• _Information given_

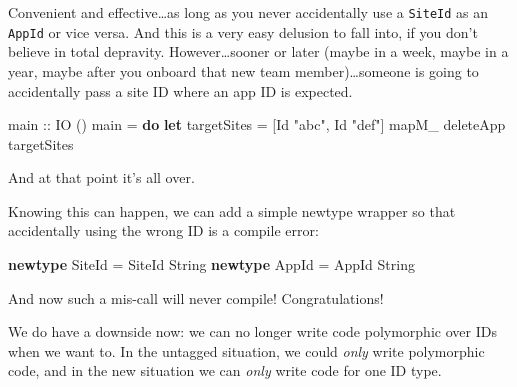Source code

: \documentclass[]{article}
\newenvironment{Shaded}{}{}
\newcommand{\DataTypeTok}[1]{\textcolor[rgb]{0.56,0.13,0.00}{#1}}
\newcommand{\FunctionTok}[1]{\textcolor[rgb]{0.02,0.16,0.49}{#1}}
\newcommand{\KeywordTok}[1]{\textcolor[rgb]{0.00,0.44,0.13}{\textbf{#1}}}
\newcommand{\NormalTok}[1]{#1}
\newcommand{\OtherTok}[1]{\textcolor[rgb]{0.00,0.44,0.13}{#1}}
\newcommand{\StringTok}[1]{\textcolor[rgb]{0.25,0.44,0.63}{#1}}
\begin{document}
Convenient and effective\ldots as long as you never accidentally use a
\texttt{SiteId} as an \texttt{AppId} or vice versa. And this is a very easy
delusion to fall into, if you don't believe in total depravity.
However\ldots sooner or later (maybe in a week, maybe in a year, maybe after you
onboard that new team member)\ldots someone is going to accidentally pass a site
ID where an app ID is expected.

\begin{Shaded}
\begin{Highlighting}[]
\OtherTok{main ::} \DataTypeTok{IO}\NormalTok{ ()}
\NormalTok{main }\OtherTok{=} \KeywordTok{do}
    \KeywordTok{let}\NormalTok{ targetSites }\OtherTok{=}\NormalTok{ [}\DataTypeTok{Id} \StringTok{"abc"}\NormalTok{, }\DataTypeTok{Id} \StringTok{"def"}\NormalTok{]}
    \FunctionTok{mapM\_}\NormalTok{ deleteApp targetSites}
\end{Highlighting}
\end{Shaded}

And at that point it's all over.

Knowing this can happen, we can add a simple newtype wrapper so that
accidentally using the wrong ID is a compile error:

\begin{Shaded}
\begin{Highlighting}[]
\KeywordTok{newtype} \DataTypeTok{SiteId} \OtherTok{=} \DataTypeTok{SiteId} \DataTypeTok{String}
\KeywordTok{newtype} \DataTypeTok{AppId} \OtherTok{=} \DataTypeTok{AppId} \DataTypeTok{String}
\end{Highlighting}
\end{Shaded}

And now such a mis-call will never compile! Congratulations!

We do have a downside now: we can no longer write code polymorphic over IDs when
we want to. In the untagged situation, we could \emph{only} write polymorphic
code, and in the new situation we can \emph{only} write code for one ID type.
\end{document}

--

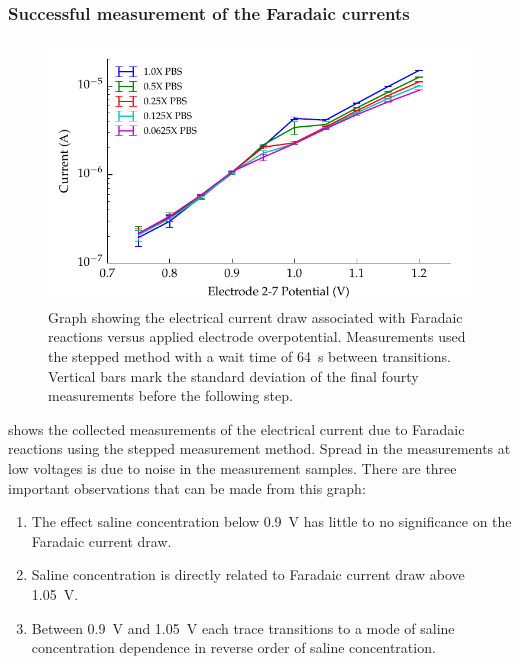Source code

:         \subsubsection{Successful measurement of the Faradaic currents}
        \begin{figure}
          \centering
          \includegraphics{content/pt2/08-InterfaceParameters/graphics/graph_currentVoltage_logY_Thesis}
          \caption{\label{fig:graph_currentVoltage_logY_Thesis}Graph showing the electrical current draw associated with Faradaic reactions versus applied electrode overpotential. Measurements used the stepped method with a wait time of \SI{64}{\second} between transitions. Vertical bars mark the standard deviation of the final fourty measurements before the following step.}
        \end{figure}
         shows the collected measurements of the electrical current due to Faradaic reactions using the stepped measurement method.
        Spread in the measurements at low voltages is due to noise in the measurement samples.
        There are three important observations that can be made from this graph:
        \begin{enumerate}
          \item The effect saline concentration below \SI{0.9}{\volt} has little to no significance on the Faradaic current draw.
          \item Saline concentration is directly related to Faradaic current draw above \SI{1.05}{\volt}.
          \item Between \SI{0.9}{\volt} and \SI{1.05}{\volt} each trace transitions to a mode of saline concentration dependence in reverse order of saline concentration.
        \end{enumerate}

• _Task prompt_
Go through the lines above and count those with the string "KeywordTok". Reply with the count and nothing more.

• _Exercise response_
5